▶ [WHAT IS BEING ASKED]:
Restate the data word for word. Leave the pictures out.

--- START ---

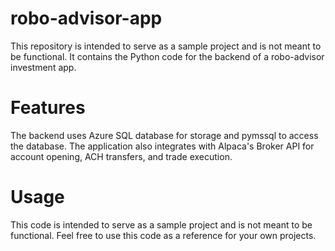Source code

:# robo-advisor-app
This repository is intended to serve as a sample project and is not meant to be functional. It contains the Python code for the backend of a robo-advisor investment app.

# Features
The backend uses Azure SQL database for storage and pymssql to access the database. The application also integrates with Alpaca's Broker API for account opening, ACH transfers, and trade execution.

# Usage
This code is intended to serve as a sample project and is not meant to be functional. Feel free to use this code as a reference for your own projects.
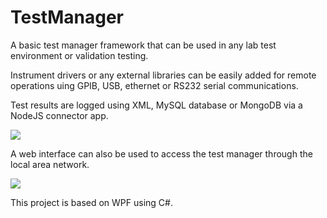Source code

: # TestManager

A basic test manager framework that can be used in any lab test environment or validation testing.

Instrument drivers or any external libraries can be easily added for remote operations uing GPIB, USB, ethernet or RS232 serial communications.

Test results are logged using XML, MySQL database or MongoDB via a NodeJS connector app.

![](https://github.com/EdoLabWorks/xedo-imgs/blob/master/TestManager.png)

A web interface can also be used to access the test manager through the local area network. 

![](https://github.com/EdoLabWorks/xedo-imgs/blob/master/TestSystemOverview.png)

This project is based on WPF using C#.
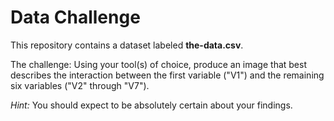 Data Challenge
==============

This repository contains a dataset labeled **the-data.csv**.

The challenge: Using your tool(s) of choice, produce an image that best describes the interaction between the first variable ("V1") and the remaining six variables ("V2" through "V7").

*Hint:* You should expect to be absolutely certain about your findings.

--- END ---

▶ [RESULT OF THIS EXERCISE]:
Source code

:# robo-advisor-app
This repository is intended to serve as a sample project and is not meant to be functional. It contains the Python code for the backend of a robo-advisor investment app.

# Features
The backend uses Azure SQL database for storage and pymssql to access the database. The application also integrates with Alpaca's Broker API for account opening, ACH transfers, and trade execution.

# Usage
This code is intended to serve as a sample project and is not meant to be functional. Feel free to use this code as a reference for your own projects.
Source code

: # TestManager

A basic test manager framework that can be used in any lab test environment or validation testing.

Instrument drivers or any external libraries can be easily added for remote operations uing GPIB, USB, ethernet or RS232 serial communications.

Test results are logged using XML, MySQL database or MongoDB via a NodeJS connector app.

![](https://github.com/EdoLabWorks/xedo-imgs/blob/master/TestManager.png)

A web interface can also be used to access the test manager through the local area network. 

![](https://github.com/EdoLabWorks/xedo-imgs/blob/master/TestSystemOverview.png)

This project is based on WPF using C#.
 Data Challenge
==============

This repository contains a dataset labeled **the-data.csv**.

The challenge: Using your tool(s) of choice, produce an image that best describes the interaction between the first variable ("V1") and the remaining six variables ("V2" through "V7").

*Hint:* You should expect to be absolutely certain about your findings.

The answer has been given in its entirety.